Available data:
++++++++++++++++++++
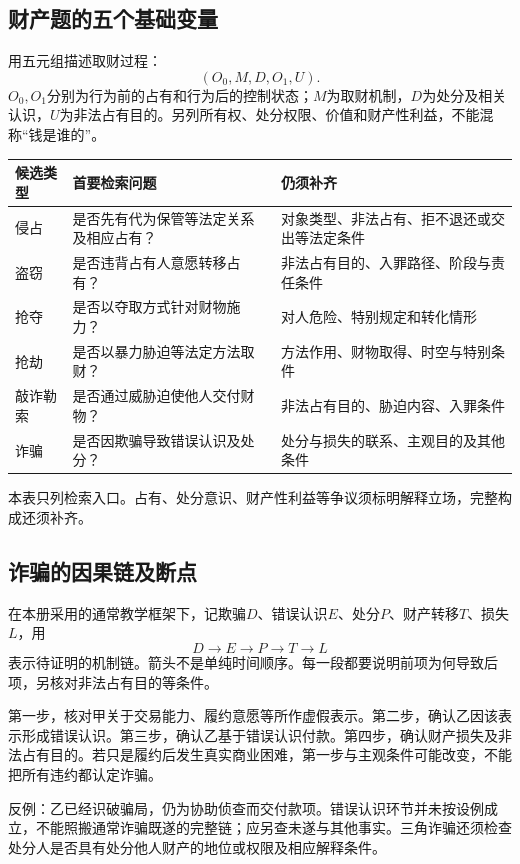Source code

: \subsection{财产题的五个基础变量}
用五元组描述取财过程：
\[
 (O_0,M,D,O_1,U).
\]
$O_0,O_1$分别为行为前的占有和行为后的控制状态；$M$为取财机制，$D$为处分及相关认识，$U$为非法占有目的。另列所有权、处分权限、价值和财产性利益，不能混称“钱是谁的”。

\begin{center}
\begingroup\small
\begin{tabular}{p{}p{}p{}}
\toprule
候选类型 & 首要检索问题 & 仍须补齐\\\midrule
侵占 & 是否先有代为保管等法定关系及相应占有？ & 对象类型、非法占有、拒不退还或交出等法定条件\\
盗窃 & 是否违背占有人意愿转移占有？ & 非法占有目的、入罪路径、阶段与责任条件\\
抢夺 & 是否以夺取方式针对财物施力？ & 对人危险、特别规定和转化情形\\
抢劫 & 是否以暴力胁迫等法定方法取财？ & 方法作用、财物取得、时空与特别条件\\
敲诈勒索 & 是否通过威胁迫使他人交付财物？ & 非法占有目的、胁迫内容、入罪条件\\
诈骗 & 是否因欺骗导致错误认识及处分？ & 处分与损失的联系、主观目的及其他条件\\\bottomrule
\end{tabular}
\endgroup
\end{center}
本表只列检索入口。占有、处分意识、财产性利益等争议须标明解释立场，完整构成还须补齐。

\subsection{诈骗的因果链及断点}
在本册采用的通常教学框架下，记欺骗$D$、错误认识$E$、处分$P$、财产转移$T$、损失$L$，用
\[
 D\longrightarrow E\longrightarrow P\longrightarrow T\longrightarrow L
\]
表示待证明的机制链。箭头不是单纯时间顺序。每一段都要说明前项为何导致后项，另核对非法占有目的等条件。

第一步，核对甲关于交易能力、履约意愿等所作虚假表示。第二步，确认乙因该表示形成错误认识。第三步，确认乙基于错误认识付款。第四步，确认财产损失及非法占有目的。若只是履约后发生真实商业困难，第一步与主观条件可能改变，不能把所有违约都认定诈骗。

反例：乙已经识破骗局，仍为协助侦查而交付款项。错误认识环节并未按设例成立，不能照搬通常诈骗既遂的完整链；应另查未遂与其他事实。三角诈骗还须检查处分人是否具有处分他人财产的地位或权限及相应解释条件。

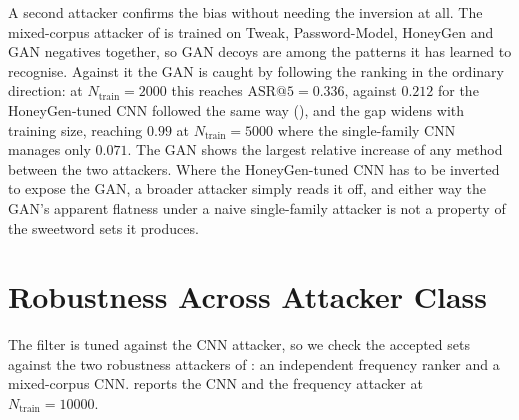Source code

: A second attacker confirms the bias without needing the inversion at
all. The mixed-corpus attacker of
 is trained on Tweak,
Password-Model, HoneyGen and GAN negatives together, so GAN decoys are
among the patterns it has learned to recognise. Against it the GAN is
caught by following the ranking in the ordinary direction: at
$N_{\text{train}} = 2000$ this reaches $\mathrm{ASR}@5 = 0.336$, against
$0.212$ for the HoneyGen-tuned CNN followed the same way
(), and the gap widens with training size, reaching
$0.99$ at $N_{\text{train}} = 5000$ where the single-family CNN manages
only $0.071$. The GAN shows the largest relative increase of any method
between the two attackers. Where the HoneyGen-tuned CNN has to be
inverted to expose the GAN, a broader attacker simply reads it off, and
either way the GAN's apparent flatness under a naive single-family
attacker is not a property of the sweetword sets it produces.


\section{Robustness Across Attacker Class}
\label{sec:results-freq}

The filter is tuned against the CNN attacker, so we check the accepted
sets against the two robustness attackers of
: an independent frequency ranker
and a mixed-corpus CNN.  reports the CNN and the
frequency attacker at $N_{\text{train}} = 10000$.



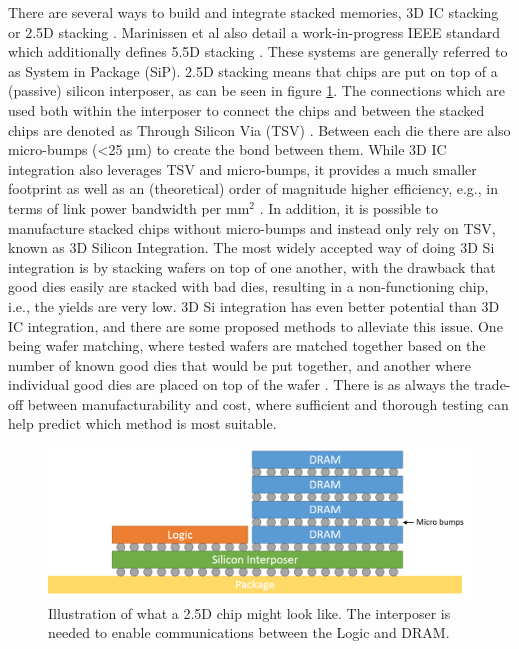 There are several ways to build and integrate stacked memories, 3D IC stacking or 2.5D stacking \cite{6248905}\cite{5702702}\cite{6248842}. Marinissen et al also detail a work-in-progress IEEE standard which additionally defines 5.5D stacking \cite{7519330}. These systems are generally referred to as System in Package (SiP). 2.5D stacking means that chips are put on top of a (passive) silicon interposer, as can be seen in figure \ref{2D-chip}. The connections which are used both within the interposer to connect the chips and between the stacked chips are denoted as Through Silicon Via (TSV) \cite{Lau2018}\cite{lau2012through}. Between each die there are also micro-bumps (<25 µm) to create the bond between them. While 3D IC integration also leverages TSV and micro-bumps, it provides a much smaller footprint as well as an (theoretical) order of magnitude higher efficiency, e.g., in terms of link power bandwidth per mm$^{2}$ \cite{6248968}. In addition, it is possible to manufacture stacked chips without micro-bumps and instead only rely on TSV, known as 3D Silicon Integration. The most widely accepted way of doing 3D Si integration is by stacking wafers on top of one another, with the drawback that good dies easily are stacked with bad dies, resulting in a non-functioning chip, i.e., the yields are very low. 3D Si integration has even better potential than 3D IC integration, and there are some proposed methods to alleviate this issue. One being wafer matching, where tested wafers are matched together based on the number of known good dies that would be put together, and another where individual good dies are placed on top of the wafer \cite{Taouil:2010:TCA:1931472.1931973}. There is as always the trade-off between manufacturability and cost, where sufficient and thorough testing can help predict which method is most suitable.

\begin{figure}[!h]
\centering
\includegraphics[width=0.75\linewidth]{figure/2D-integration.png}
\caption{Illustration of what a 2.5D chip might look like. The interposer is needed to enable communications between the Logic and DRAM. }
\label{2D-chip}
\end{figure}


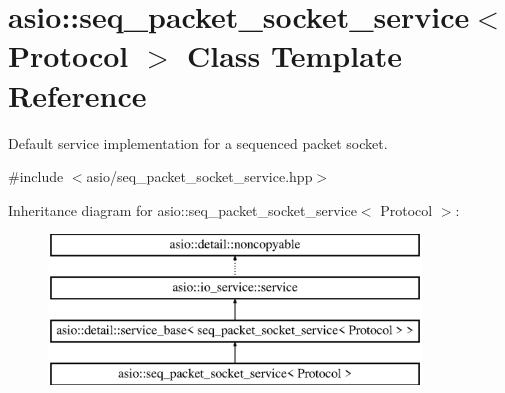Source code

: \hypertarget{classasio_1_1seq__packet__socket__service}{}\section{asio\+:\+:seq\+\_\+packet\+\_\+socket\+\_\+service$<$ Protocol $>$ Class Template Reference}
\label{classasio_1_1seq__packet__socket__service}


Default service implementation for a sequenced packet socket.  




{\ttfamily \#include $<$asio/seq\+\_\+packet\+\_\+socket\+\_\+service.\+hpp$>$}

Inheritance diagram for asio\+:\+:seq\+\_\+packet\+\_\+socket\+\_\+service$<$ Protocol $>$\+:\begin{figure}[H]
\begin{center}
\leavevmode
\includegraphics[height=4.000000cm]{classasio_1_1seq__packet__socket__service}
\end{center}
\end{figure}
++++++++++++++++++++
Goal of the exercise:
Return the data above unchanged. Pictures are not part of the copy.

Result for this task:
Source code

: \subsection{财产题的五个基础变量}
用五元组描述取财过程：
\[
 (O_0,M,D,O_1,U).
\]
$O_0,O_1$分别为行为前的占有和行为后的控制状态；$M$为取财机制，$D$为处分及相关认识，$U$为非法占有目的。另列所有权、处分权限、价值和财产性利益，不能混称“钱是谁的”。

\begin{center}
\begingroup\small
\begin{tabular}{p{}p{}p{}}
\toprule
候选类型 & 首要检索问题 & 仍须补齐\\\midrule
侵占 & 是否先有代为保管等法定关系及相应占有？ & 对象类型、非法占有、拒不退还或交出等法定条件\\
盗窃 & 是否违背占有人意愿转移占有？ & 非法占有目的、入罪路径、阶段与责任条件\\
抢夺 & 是否以夺取方式针对财物施力？ & 对人危险、特别规定和转化情形\\
抢劫 & 是否以暴力胁迫等法定方法取财？ & 方法作用、财物取得、时空与特别条件\\
敲诈勒索 & 是否通过威胁迫使他人交付财物？ & 非法占有目的、胁迫内容、入罪条件\\
诈骗 & 是否因欺骗导致错误认识及处分？ & 处分与损失的联系、主观目的及其他条件\\\bottomrule
\end{tabular}
\endgroup
\end{center}
本表只列检索入口。占有、处分意识、财产性利益等争议须标明解释立场，完整构成还须补齐。

\subsection{诈骗的因果链及断点}
在本册采用的通常教学框架下，记欺骗$D$、错误认识$E$、处分$P$、财产转移$T$、损失$L$，用
\[
 D\longrightarrow E\longrightarrow P\longrightarrow T\longrightarrow L
\]
表示待证明的机制链。箭头不是单纯时间顺序。每一段都要说明前项为何导致后项，另核对非法占有目的等条件。

第一步，核对甲关于交易能力、履约意愿等所作虚假表示。第二步，确认乙因该表示形成错误认识。第三步，确认乙基于错误认识付款。第四步，确认财产损失及非法占有目的。若只是履约后发生真实商业困难，第一步与主观条件可能改变，不能把所有违约都认定诈骗。

反例：乙已经识破骗局，仍为协助侦查而交付款项。错误认识环节并未按设例成立，不能照搬通常诈骗既遂的完整链；应另查未遂与其他事实。三角诈骗还须检查处分人是否具有处分他人财产的地位或权限及相应解释条件。

Source code

: A second attacker confirms the bias without needing the inversion at
all. The mixed-corpus attacker of
 is trained on Tweak,
Password-Model, HoneyGen and GAN negatives together, so GAN decoys are
among the patterns it has learned to recognise. Against it the GAN is
caught by following the ranking in the ordinary direction: at
$N_{\text{train}} = 2000$ this reaches $\mathrm{ASR}@5 = 0.336$, against
$0.212$ for the HoneyGen-tuned CNN followed the same way
(), and the gap widens with training size, reaching
$0.99$ at $N_{\text{train}} = 5000$ where the single-family CNN manages
only $0.071$. The GAN shows the largest relative increase of any method
between the two attackers. Where the HoneyGen-tuned CNN has to be
inverted to expose the GAN, a broader attacker simply reads it off, and
either way the GAN's apparent flatness under a naive single-family
attacker is not a property of the sweetword sets it produces.


\section{Robustness Across Attacker Class}
\label{sec:results-freq}

The filter is tuned against the CNN attacker, so we check the accepted
sets against the two robustness attackers of
: an independent frequency ranker
and a mixed-corpus CNN.  reports the CNN and the
frequency attacker at $N_{\text{train}} = 10000$.



 There are several ways to build and integrate stacked memories, 3D IC stacking or 2.5D stacking \cite{6248905}\cite{5702702}\cite{6248842}. Marinissen et al also detail a work-in-progress IEEE standard which additionally defines 5.5D stacking \cite{7519330}. These systems are generally referred to as System in Package (SiP). 2.5D stacking means that chips are put on top of a (passive) silicon interposer, as can be seen in figure \ref{2D-chip}. The connections which are used both within the interposer to connect the chips and between the stacked chips are denoted as Through Silicon Via (TSV) \cite{Lau2018}\cite{lau2012through}. Between each die there are also micro-bumps (<25 µm) to create the bond between them. While 3D IC integration also leverages TSV and micro-bumps, it provides a much smaller footprint as well as an (theoretical) order of magnitude higher efficiency, e.g., in terms of link power bandwidth per mm$^{2}$ \cite{6248968}. In addition, it is possible to manufacture stacked chips without micro-bumps and instead only rely on TSV, known as 3D Silicon Integration. The most widely accepted way of doing 3D Si integration is by stacking wafers on top of one another, with the drawback that good dies easily are stacked with bad dies, resulting in a non-functioning chip, i.e., the yields are very low. 3D Si integration has even better potential than 3D IC integration, and there are some proposed methods to alleviate this issue. One being wafer matching, where tested wafers are matched together based on the number of known good dies that would be put together, and another where individual good dies are placed on top of the wafer \cite{Taouil:2010:TCA:1931472.1931973}. There is as always the trade-off between manufacturability and cost, where sufficient and thorough testing can help predict which method is most suitable.

\begin{figure}[!h]
\centering
\includegraphics[width=0.75\linewidth]{figure/2D-integration.png}
\caption{Illustration of what a 2.5D chip might look like. The interposer is needed to enable communications between the Logic and DRAM. }
\label{2D-chip}
\end{figure}


Source code

: \hypertarget{classasio_1_1seq__packet__socket__service}{}\section{asio\+:\+:seq\+\_\+packet\+\_\+socket\+\_\+service$<$ Protocol $>$ Class Template Reference}
\label{classasio_1_1seq__packet__socket__service}


Default service implementation for a sequenced packet socket.  




{\ttfamily \#include $<$asio/seq\+\_\+packet\+\_\+socket\+\_\+service.\+hpp$>$}

Inheritance diagram for asio\+:\+:seq\+\_\+packet\+\_\+socket\+\_\+service$<$ Protocol $>$\+:\begin{figure}[H]
\begin{center}
\leavevmode
\includegraphics[height=4.000000cm]{classasio_1_1seq__packet__socket__service}
\end{center}
\end{figure}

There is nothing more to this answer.